The records that follow must be repeated verbatim, every one of them.

Records to process.
<<<<
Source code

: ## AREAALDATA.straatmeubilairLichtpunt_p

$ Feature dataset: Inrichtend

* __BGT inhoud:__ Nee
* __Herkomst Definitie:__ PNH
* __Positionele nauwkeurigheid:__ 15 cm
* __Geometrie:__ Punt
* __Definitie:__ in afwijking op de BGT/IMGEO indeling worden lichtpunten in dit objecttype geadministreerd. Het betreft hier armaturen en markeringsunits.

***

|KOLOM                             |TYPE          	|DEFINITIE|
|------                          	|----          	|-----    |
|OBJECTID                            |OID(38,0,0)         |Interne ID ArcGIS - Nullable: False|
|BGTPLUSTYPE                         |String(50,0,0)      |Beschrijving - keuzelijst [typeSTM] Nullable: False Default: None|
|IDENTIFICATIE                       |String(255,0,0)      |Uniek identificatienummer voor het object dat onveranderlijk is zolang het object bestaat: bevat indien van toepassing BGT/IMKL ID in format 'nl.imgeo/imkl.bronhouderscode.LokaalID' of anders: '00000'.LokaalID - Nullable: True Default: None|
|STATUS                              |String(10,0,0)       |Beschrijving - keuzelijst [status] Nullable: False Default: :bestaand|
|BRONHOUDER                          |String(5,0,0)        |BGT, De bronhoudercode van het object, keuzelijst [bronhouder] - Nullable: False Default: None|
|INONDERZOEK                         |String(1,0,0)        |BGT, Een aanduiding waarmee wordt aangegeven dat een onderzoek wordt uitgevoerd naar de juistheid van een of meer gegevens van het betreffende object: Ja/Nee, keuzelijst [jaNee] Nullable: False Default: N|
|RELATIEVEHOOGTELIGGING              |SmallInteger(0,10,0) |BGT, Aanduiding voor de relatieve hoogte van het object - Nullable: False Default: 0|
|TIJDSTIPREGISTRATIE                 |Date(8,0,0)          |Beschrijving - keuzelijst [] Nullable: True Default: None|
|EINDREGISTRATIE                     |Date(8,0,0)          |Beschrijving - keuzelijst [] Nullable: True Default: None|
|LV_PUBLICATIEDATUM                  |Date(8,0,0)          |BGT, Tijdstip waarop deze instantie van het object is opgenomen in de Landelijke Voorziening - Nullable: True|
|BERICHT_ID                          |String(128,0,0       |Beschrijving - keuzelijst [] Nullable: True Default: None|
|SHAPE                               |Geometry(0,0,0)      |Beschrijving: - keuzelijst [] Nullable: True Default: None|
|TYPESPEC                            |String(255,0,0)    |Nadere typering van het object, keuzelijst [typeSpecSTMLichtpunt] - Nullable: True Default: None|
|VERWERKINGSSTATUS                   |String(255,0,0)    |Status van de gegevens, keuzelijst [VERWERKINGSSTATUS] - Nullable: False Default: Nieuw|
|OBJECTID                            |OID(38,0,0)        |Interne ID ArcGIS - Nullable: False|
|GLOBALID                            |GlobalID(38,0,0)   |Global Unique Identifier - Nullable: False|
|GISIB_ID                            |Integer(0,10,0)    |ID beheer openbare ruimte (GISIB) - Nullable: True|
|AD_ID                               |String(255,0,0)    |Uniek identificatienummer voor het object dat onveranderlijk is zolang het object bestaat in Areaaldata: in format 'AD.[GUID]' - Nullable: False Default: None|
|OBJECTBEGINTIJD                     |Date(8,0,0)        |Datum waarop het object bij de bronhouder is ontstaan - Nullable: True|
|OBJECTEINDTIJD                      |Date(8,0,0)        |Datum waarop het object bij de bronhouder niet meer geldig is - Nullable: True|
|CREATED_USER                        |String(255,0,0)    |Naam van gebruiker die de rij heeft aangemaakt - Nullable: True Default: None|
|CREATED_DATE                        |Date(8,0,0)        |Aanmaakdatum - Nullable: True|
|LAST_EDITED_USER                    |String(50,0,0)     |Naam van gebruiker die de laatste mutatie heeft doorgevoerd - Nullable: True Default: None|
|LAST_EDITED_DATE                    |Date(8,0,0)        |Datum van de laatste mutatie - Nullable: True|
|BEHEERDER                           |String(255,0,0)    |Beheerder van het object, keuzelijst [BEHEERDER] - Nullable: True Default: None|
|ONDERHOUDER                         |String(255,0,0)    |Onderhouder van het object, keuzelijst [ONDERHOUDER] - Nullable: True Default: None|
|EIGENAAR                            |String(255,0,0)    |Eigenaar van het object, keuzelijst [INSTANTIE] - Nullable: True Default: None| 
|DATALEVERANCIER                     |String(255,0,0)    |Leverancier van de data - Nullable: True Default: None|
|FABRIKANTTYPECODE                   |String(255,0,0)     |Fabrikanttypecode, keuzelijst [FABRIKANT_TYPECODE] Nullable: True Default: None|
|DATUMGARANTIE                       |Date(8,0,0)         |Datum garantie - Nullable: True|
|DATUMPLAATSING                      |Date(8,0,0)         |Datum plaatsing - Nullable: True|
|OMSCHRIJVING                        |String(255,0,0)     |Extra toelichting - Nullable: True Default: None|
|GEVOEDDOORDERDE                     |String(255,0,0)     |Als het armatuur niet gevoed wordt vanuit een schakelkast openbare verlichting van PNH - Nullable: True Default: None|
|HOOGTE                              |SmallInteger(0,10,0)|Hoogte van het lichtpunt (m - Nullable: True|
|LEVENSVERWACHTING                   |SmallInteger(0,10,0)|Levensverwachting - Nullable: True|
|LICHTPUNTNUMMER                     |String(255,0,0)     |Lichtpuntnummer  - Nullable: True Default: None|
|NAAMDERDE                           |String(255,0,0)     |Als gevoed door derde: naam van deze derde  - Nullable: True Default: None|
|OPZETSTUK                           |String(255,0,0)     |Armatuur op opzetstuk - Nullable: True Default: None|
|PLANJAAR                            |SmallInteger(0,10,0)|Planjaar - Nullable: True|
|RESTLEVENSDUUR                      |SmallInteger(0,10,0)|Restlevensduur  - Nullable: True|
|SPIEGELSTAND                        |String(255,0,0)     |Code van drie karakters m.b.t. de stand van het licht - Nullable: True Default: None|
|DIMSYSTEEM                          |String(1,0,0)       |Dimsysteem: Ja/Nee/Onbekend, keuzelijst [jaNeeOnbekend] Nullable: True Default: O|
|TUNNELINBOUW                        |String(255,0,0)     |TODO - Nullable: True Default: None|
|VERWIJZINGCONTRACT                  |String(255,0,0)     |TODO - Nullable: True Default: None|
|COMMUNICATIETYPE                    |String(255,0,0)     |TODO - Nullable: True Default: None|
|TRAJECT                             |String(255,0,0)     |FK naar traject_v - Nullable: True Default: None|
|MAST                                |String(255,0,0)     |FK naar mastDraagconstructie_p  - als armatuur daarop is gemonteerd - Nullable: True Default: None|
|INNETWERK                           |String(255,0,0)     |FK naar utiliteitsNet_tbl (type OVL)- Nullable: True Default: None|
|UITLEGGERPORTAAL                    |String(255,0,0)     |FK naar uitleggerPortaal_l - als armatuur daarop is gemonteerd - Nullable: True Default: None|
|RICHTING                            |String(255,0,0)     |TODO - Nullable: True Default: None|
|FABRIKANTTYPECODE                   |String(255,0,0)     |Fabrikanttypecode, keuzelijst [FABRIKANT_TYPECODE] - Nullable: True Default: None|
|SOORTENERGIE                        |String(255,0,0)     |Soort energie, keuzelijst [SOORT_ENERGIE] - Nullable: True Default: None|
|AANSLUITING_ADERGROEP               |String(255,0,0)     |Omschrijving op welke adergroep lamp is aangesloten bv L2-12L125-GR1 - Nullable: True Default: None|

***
>>>>
Exercise solution.
Source code

: ## AREAALDATA.straatmeubilairLichtpunt_p

$ Feature dataset: Inrichtend

* __BGT inhoud:__ Nee
* __Herkomst Definitie:__ PNH
* __Positionele nauwkeurigheid:__ 15 cm
* __Geometrie:__ Punt
* __Definitie:__ in afwijking op de BGT/IMGEO indeling worden lichtpunten in dit objecttype geadministreerd. Het betreft hier armaturen en markeringsunits.

***

|KOLOM                             |TYPE          	|DEFINITIE|
|------                          	|----          	|-----    |
|OBJECTID                            |OID(38,0,0)         |Interne ID ArcGIS - Nullable: False|
|BGTPLUSTYPE                         |String(50,0,0)      |Beschrijving - keuzelijst [typeSTM] Nullable: False Default: None|
|IDENTIFICATIE                       |String(255,0,0)      |Uniek identificatienummer voor het object dat onveranderlijk is zolang het object bestaat: bevat indien van toepassing BGT/IMKL ID in format 'nl.imgeo/imkl.bronhouderscode.LokaalID' of anders: '00000'.LokaalID - Nullable: True Default: None|
|STATUS                              |String(10,0,0)       |Beschrijving - keuzelijst [status] Nullable: False Default: :bestaand|
|BRONHOUDER                          |String(5,0,0)        |BGT, De bronhoudercode van het object, keuzelijst [bronhouder] - Nullable: False Default: None|
|INONDERZOEK                         |String(1,0,0)        |BGT, Een aanduiding waarmee wordt aangegeven dat een onderzoek wordt uitgevoerd naar de juistheid van een of meer gegevens van het betreffende object: Ja/Nee, keuzelijst [jaNee] Nullable: False Default: N|
|RELATIEVEHOOGTELIGGING              |SmallInteger(0,10,0) |BGT, Aanduiding voor de relatieve hoogte van het object - Nullable: False Default: 0|
|TIJDSTIPREGISTRATIE                 |Date(8,0,0)          |Beschrijving - keuzelijst [] Nullable: True Default: None|
|EINDREGISTRATIE                     |Date(8,0,0)          |Beschrijving - keuzelijst [] Nullable: True Default: None|
|LV_PUBLICATIEDATUM                  |Date(8,0,0)          |BGT, Tijdstip waarop deze instantie van het object is opgenomen in de Landelijke Voorziening - Nullable: True|
|BERICHT_ID                          |String(128,0,0       |Beschrijving - keuzelijst [] Nullable: True Default: None|
|SHAPE                               |Geometry(0,0,0)      |Beschrijving: - keuzelijst [] Nullable: True Default: None|
|TYPESPEC                            |String(255,0,0)    |Nadere typering van het object, keuzelijst [typeSpecSTMLichtpunt] - Nullable: True Default: None|
|VERWERKINGSSTATUS                   |String(255,0,0)    |Status van de gegevens, keuzelijst [VERWERKINGSSTATUS] - Nullable: False Default: Nieuw|
|OBJECTID                            |OID(38,0,0)        |Interne ID ArcGIS - Nullable: False|
|GLOBALID                            |GlobalID(38,0,0)   |Global Unique Identifier - Nullable: False|
|GISIB_ID                            |Integer(0,10,0)    |ID beheer openbare ruimte (GISIB) - Nullable: True|
|AD_ID                               |String(255,0,0)    |Uniek identificatienummer voor het object dat onveranderlijk is zolang het object bestaat in Areaaldata: in format 'AD.[GUID]' - Nullable: False Default: None|
|OBJECTBEGINTIJD                     |Date(8,0,0)        |Datum waarop het object bij de bronhouder is ontstaan - Nullable: True|
|OBJECTEINDTIJD                      |Date(8,0,0)        |Datum waarop het object bij de bronhouder niet meer geldig is - Nullable: True|
|CREATED_USER                        |String(255,0,0)    |Naam van gebruiker die de rij heeft aangemaakt - Nullable: True Default: None|
|CREATED_DATE                        |Date(8,0,0)        |Aanmaakdatum - Nullable: True|
|LAST_EDITED_USER                    |String(50,0,0)     |Naam van gebruiker die de laatste mutatie heeft doorgevoerd - Nullable: True Default: None|
|LAST_EDITED_DATE                    |Date(8,0,0)        |Datum van de laatste mutatie - Nullable: True|
|BEHEERDER                           |String(255,0,0)    |Beheerder van het object, keuzelijst [BEHEERDER] - Nullable: True Default: None|
|ONDERHOUDER                         |String(255,0,0)    |Onderhouder van het object, keuzelijst [ONDERHOUDER] - Nullable: True Default: None|
|EIGENAAR                            |String(255,0,0)    |Eigenaar van het object, keuzelijst [INSTANTIE] - Nullable: True Default: None| 
|DATALEVERANCIER                     |String(255,0,0)    |Leverancier van de data - Nullable: True Default: None|
|FABRIKANTTYPECODE                   |String(255,0,0)     |Fabrikanttypecode, keuzelijst [FABRIKANT_TYPECODE] Nullable: True Default: None|
|DATUMGARANTIE                       |Date(8,0,0)         |Datum garantie - Nullable: True|
|DATUMPLAATSING                      |Date(8,0,0)         |Datum plaatsing - Nullable: True|
|OMSCHRIJVING                        |String(255,0,0)     |Extra toelichting - Nullable: True Default: None|
|GEVOEDDOORDERDE                     |String(255,0,0)     |Als het armatuur niet gevoed wordt vanuit een schakelkast openbare verlichting van PNH - Nullable: True Default: None|
|HOOGTE                              |SmallInteger(0,10,0)|Hoogte van het lichtpunt (m - Nullable: True|
|LEVENSVERWACHTING                   |SmallInteger(0,10,0)|Levensverwachting - Nullable: True|
|LICHTPUNTNUMMER                     |String(255,0,0)     |Lichtpuntnummer  - Nullable: True Default: None|
|NAAMDERDE                           |String(255,0,0)     |Als gevoed door derde: naam van deze derde  - Nullable: True Default: None|
|OPZETSTUK                           |String(255,0,0)     |Armatuur op opzetstuk - Nullable: True Default: None|
|PLANJAAR                            |SmallInteger(0,10,0)|Planjaar - Nullable: True|
|RESTLEVENSDUUR                      |SmallInteger(0,10,0)|Restlevensduur  - Nullable: True|
|SPIEGELSTAND                        |String(255,0,0)     |Code van drie karakters m.b.t. de stand van het licht - Nullable: True Default: None|
|DIMSYSTEEM                          |String(1,0,0)       |Dimsysteem: Ja/Nee/Onbekend, keuzelijst [jaNeeOnbekend] Nullable: True Default: O|
|TUNNELINBOUW                        |String(255,0,0)     |TODO - Nullable: True Default: None|
|VERWIJZINGCONTRACT                  |String(255,0,0)     |TODO - Nullable: True Default: None|
|COMMUNICATIETYPE                    |String(255,0,0)     |TODO - Nullable: True Default: None|
|TRAJECT                             |String(255,0,0)     |FK naar traject_v - Nullable: True Default: None|
|MAST                                |String(255,0,0)     |FK naar mastDraagconstructie_p  - als armatuur daarop is gemonteerd - Nullable: True Default: None|
|INNETWERK                           |String(255,0,0)     |FK naar utiliteitsNet_tbl (type OVL)- Nullable: True Default: None|
|UITLEGGERPORTAAL                    |String(255,0,0)     |FK naar uitleggerPortaal_l - als armatuur daarop is gemonteerd - Nullable: True Default: None|
|RICHTING                            |String(255,0,0)     |TODO - Nullable: True Default: None|
|FABRIKANTTYPECODE                   |String(255,0,0)     |Fabrikanttypecode, keuzelijst [FABRIKANT_TYPECODE] - Nullable: True Default: None|
|SOORTENERGIE                        |String(255,0,0)     |Soort energie, keuzelijst [SOORT_ENERGIE] - Nullable: True Default: None|
|AANSLUITING_ADERGROEP               |String(255,0,0)     |Omschrijving op welke adergroep lamp is aangesloten bv L2-12L125-GR1 - Nullable: True Default: None|

***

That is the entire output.